Document images with source code:
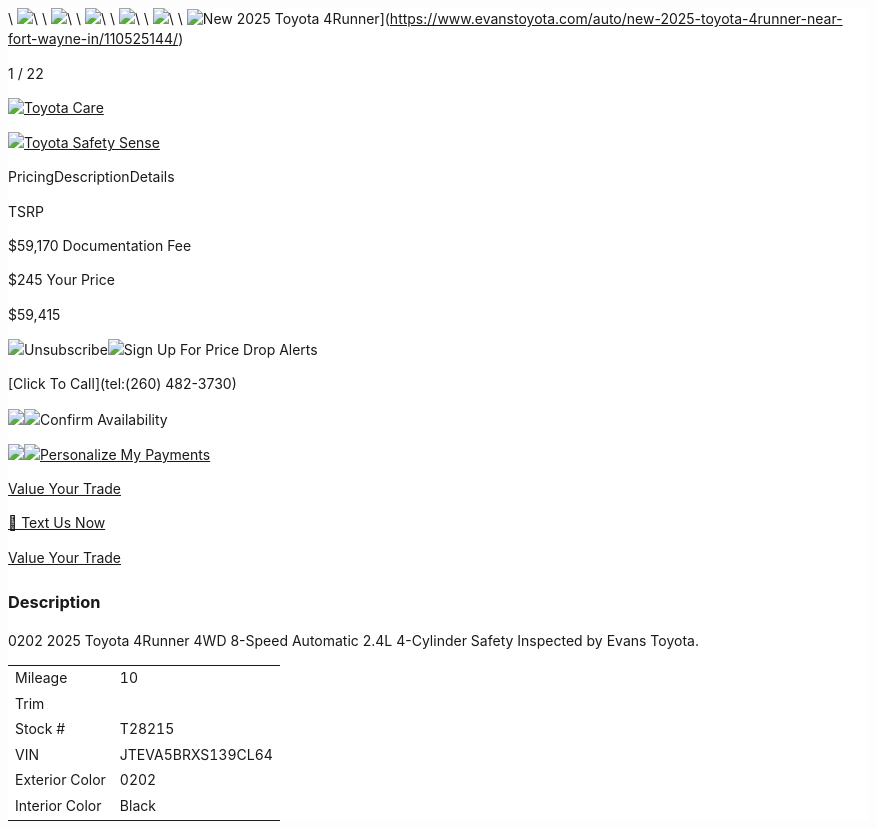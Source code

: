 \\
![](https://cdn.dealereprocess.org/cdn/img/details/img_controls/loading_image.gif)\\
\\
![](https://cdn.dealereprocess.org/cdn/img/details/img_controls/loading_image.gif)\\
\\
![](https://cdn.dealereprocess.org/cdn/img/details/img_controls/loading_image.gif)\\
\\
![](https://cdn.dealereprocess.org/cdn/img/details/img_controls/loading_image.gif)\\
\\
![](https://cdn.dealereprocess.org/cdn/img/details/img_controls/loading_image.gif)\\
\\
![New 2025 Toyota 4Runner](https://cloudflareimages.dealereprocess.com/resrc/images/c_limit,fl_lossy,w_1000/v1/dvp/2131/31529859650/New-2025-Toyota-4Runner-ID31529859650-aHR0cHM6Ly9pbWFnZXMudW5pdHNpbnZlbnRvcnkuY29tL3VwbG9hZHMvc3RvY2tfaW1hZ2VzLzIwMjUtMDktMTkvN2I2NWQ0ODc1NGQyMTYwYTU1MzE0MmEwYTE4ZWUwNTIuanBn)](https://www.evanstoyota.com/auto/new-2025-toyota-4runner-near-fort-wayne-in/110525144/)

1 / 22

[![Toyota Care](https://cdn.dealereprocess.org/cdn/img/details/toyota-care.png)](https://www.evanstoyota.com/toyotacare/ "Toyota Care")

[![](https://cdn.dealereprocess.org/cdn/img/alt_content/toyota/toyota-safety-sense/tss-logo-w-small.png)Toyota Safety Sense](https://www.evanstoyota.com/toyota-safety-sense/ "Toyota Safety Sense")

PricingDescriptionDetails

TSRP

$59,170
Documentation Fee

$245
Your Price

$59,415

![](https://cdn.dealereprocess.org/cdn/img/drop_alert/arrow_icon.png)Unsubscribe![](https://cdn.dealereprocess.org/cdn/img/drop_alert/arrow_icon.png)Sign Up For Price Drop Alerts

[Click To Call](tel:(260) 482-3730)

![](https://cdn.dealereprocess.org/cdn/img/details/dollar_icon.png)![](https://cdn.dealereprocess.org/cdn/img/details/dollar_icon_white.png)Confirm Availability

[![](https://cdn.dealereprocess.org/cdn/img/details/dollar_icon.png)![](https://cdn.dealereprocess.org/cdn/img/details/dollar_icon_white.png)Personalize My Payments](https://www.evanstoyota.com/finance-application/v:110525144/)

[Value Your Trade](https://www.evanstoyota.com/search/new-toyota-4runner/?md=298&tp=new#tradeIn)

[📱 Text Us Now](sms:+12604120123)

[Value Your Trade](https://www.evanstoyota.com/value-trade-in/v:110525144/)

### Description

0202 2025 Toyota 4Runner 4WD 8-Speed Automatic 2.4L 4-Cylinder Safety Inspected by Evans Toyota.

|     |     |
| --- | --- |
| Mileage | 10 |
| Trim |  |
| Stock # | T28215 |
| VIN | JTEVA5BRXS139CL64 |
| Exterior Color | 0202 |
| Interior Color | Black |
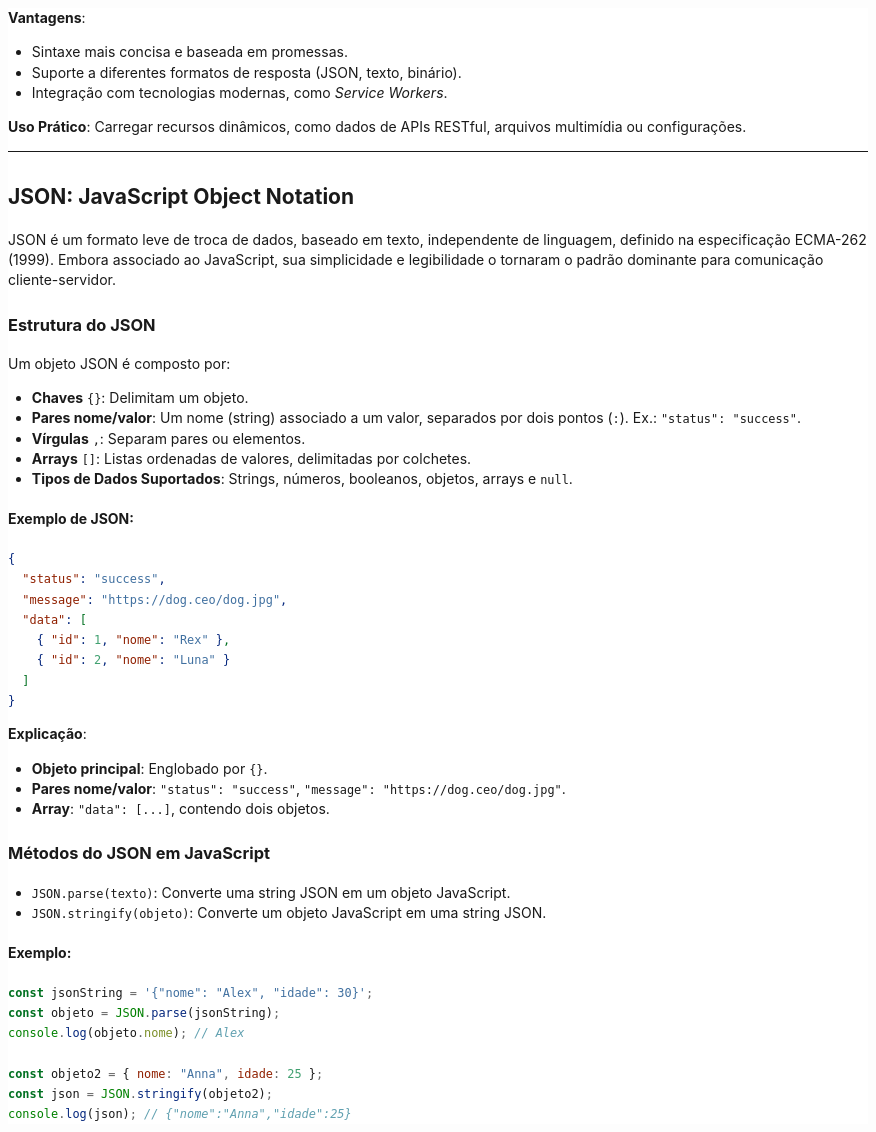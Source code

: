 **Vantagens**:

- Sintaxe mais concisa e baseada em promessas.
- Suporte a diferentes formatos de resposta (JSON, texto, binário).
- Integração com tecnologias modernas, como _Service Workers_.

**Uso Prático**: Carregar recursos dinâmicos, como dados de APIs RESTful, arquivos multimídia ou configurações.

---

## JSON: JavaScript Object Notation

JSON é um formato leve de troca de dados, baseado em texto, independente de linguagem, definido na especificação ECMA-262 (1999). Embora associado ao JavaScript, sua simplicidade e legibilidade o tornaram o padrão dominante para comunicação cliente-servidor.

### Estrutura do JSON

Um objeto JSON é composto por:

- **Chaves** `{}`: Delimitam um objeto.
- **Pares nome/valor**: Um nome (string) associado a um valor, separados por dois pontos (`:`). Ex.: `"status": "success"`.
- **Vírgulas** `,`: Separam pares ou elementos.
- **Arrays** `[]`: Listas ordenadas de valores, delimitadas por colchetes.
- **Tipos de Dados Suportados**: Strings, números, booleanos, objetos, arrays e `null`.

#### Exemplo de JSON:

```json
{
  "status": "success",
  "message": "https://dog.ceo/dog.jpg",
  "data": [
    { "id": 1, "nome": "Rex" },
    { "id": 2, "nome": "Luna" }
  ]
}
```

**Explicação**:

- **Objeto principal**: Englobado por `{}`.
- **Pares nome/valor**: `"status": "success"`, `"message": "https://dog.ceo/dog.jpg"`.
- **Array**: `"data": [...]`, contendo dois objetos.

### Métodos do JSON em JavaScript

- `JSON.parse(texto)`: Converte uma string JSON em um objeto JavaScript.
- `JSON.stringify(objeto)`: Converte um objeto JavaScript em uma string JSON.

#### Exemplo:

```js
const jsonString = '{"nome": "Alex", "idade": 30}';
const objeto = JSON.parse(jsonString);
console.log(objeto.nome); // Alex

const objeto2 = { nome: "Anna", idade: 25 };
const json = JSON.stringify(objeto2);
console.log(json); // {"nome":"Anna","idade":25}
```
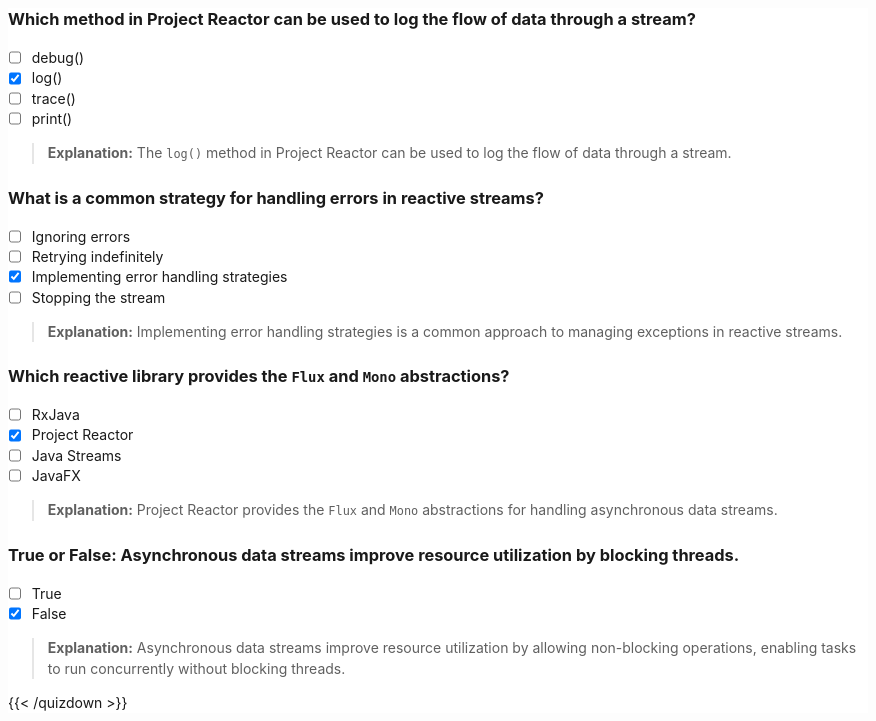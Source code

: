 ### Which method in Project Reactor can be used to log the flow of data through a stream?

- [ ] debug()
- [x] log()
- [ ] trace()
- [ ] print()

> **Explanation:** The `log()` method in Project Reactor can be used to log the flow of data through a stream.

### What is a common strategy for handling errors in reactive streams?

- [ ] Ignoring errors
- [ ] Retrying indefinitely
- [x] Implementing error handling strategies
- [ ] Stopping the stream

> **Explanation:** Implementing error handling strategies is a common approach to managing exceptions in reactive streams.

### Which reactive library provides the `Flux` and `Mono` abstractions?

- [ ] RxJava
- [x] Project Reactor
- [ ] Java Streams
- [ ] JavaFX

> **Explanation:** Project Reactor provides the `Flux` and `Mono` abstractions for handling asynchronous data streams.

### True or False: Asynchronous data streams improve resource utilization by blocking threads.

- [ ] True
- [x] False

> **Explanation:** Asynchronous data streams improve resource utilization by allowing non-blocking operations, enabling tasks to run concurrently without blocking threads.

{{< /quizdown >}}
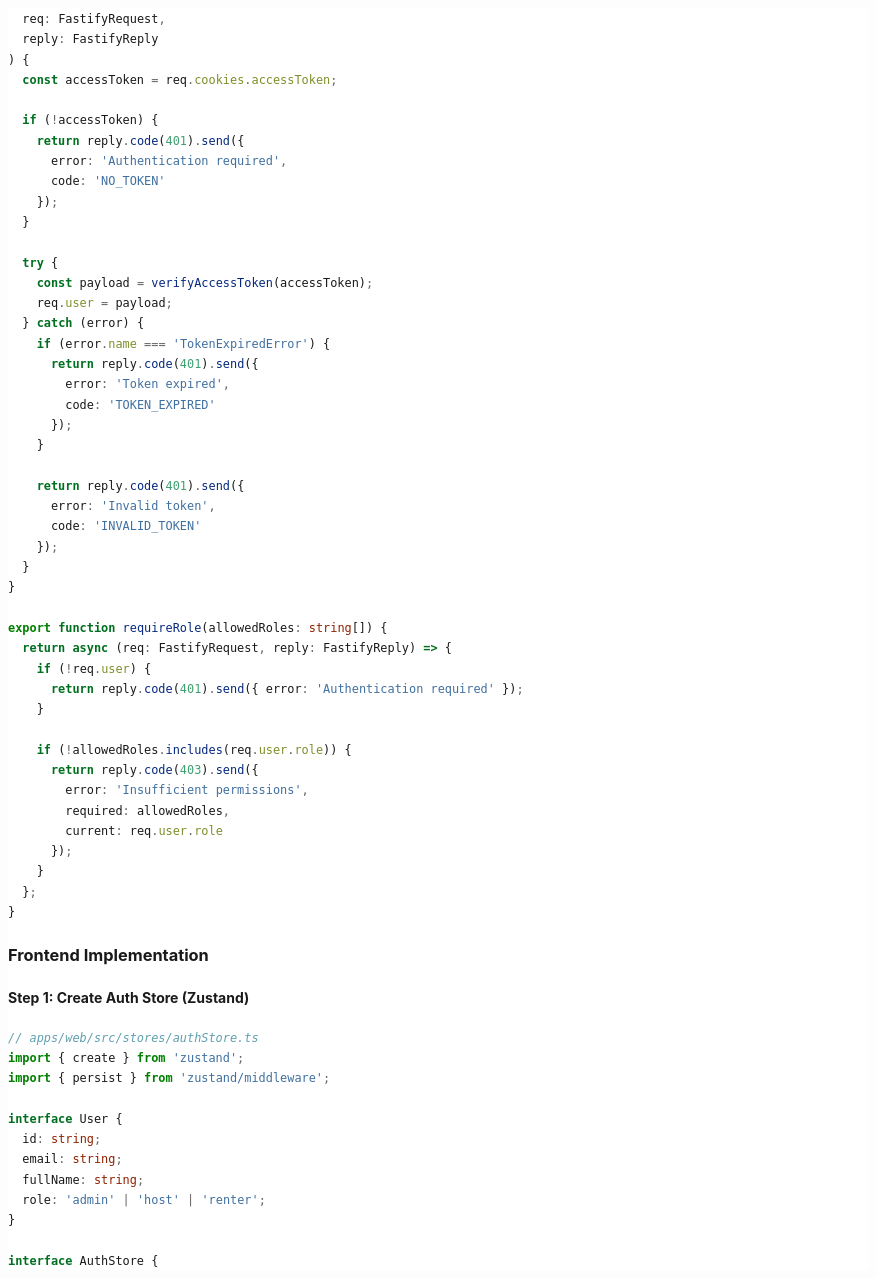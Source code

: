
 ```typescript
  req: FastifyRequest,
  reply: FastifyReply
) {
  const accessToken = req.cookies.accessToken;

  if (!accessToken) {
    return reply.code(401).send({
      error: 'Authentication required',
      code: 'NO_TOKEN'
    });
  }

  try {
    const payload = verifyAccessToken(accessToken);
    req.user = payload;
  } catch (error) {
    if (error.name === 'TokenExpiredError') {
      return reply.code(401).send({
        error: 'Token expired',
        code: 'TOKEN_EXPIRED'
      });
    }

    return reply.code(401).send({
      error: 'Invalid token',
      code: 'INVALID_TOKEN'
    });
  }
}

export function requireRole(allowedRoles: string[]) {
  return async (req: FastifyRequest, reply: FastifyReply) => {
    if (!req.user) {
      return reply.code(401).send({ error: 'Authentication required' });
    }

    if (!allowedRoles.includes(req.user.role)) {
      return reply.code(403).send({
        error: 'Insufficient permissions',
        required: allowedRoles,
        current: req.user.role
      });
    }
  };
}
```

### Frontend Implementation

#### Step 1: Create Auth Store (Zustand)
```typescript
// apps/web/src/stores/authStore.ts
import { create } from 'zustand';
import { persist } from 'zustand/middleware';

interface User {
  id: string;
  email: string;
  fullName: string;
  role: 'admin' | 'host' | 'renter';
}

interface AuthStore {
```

### Work task
Some lines in the records above contain "import". Count them and give the number only.

### Solution for this task
2